This example contains the following tasks:

Construct a generalized regression model.

Fit a reduced model using the non-zeroed terms.

Based on the reduced model, use simulation to explore the likelihood that one of the factors is included in the model.

### Fit the Model

In this section, you fit a model using generalized regression. If you prefer not to work through the steps in this section, click the green triangle next to the Generalized Regression script in the Tablet Production.jmp data table to obtain the model.

1. Select Help > Sample Data Library and open Tablet Production.jmp.

2. Select Analyze > Fit Model.

3. Click Dissolution and click Y.

4. Select Mill Time through Atomizer Pressure and click Add.

5. From the Personality list, select Generalized Regression.

6. Click Run.

7. In the Model Launch panel, select the Adaptive box.

8. In the Model Launch panel, click Go.

Figure 10.12 Model Based on Adaptive Lasso

You are interested in the parameter estimates shown in the Normal Adaptive Lasso with AICc Validation report. Based on the nonzero parameter estimates, the model suggests that Mill Time, Screen Size, Blend Time, Blend Speed, Compressor, Coating Viscosity, and Spray Rate are related to Dissolution.

### Reduce the Model

Before reducing the model, ensure that no columns are selected in the Tablet Production.jmp data table. Selected columns are not deselected in the first step below. Ensuring that no columns are selected prevents the inadvertent inclusion of columns with zeroed terms.

If you prefer not to work through the steps in this section, click the green triangle next to the Generalized Regression Reduced Model script in the Tablet Production.jmp data table to obtain the reduced model.

1. Click the red triangle next to Normal Adaptive Lasso with AICc Validation and select Relaunch Active Set > Relaunch with Active Effects.

This opens a Fit Model window that places the terms with nonzero coefficient estimates in the Parameter Estimates reports into the Construct Model Effects list. The response is entered as Y. The Generalized Regression personality is selected.

2. Click Run.

3. In the Model Launch panel, select the Adaptive box.

4. In the Model Launch panel, click Go.

Figure 10.13 Reduced Model Using Adaptive Lasso

Notice that the estimate for Blend Speed has a confidence interval (Lower 95%) that comes very close to including zero. Next, perform a simulation study to see how often Blend Speed would be included in the model if other data values from the dissolution distribution have been observed.

### Explore the Inclusion of Blend Speed in the Model

Use the report for the reduced model (Figure 10.13) in the steps below.

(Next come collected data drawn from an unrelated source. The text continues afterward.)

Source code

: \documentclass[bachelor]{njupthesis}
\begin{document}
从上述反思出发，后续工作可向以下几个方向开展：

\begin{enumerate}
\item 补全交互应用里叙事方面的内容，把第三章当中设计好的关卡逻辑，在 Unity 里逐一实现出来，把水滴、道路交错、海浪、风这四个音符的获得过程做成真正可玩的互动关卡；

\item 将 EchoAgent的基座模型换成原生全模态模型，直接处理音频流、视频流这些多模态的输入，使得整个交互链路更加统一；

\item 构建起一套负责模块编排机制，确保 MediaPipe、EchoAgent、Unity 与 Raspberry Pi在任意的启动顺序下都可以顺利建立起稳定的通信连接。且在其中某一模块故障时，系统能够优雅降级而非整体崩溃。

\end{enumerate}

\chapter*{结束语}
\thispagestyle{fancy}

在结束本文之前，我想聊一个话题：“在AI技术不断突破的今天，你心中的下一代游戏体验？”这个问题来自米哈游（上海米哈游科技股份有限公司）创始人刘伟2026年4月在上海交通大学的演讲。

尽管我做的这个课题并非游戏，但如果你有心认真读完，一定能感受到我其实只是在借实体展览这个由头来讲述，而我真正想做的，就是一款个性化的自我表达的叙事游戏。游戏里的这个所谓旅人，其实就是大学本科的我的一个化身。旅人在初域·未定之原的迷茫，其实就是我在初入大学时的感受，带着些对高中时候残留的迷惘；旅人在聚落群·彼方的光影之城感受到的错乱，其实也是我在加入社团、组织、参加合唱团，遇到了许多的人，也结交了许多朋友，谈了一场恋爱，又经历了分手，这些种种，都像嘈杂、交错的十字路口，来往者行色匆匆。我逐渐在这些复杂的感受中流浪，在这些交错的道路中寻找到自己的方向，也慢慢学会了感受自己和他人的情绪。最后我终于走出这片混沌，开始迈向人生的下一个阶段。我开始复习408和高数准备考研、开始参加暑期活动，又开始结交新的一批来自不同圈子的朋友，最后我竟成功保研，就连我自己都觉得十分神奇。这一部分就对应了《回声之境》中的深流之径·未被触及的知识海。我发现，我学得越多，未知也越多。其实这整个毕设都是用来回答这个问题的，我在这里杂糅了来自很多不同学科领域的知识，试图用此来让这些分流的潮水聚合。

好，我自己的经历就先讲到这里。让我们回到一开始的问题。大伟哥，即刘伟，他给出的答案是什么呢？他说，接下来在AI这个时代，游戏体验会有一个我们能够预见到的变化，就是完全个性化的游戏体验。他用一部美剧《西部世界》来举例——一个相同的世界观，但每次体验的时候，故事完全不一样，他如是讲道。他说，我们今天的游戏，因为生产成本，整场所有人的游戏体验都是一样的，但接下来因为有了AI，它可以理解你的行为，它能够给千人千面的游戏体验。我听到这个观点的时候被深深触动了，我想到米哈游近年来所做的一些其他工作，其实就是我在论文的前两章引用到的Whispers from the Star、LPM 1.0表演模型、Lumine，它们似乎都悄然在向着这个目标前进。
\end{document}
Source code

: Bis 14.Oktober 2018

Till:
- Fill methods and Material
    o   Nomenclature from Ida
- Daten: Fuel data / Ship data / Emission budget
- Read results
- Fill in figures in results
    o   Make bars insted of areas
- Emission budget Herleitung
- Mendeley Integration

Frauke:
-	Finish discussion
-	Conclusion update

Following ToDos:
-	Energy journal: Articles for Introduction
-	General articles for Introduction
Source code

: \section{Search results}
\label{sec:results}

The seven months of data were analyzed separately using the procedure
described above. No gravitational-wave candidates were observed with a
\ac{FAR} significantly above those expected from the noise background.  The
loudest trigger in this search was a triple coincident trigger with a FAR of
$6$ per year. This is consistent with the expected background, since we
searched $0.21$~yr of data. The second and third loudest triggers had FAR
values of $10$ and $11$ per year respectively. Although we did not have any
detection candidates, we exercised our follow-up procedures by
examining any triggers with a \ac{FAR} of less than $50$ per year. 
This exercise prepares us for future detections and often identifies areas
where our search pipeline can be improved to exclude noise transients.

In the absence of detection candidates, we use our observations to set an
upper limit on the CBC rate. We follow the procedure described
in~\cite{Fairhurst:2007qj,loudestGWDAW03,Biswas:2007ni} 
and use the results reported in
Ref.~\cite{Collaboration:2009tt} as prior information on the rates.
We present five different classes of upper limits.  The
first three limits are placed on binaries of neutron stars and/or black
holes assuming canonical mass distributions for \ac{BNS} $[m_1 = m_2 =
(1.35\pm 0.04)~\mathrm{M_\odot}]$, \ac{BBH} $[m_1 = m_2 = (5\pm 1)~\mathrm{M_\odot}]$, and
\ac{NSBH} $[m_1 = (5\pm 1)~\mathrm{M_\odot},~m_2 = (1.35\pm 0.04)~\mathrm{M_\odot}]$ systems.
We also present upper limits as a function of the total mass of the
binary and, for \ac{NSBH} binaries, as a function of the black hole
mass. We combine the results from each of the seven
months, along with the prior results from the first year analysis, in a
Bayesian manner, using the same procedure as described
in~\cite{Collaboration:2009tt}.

1. Click the red triangle next to Normal Adaptive Lasso with AICc Validation and select Save Columns > Save Simulation Formula.

This adds a new column called Dissolution Simulation Formula to the Tablet Production.jmp data table.

2. (Optional) In the data table Columns panel, click the plus sign to the right of Dissolution Simulation Formula.

Figure 10.14 Simulation Formula

For each row, this formula simulates a value that could be obtained given the model and the distribution of Dissolution, which is estimated to be Normal with standard deviation about 1.998.

3. Click Cancel.

4. Go back to the reduced model report window. In the Parameter Estimates for Original Predictors report, right-click in the Estimate column and select Simulate.

Make sure that Dissolution is selected in the Column to Switch Out list.

5. Next to Number of Samples, enter 300.

For the simulation, you ask JMP to replace the Dissolution column in each of 300 analyses with values simulated using the Dissolution Simulation Formula column.

6. (Optional) Set the Random Seed to 123.

This reproduces the values in this example.

Figure 10.15 Completed Simulation Window

7. Click OK.

The first row of the table contains the initial values of the Estimates and is excluded. The remaining rows contain simulated values.

8. Run the Distribution script.

9. Press the Ctrl key, click the Intercept red triangle and select Display Options > Customize Summary Statistics.

10. Select N Zero.

11. Click OK.

12. Scroll to the Distribution report for Blend Speed.

Figure 10.16 Histogram of Simulated Blend Speed Coefficient Estimates

The Summary Statistics report shows that for 103/300 = 34.3% of the simulations, the Blend Speed estimates are zero.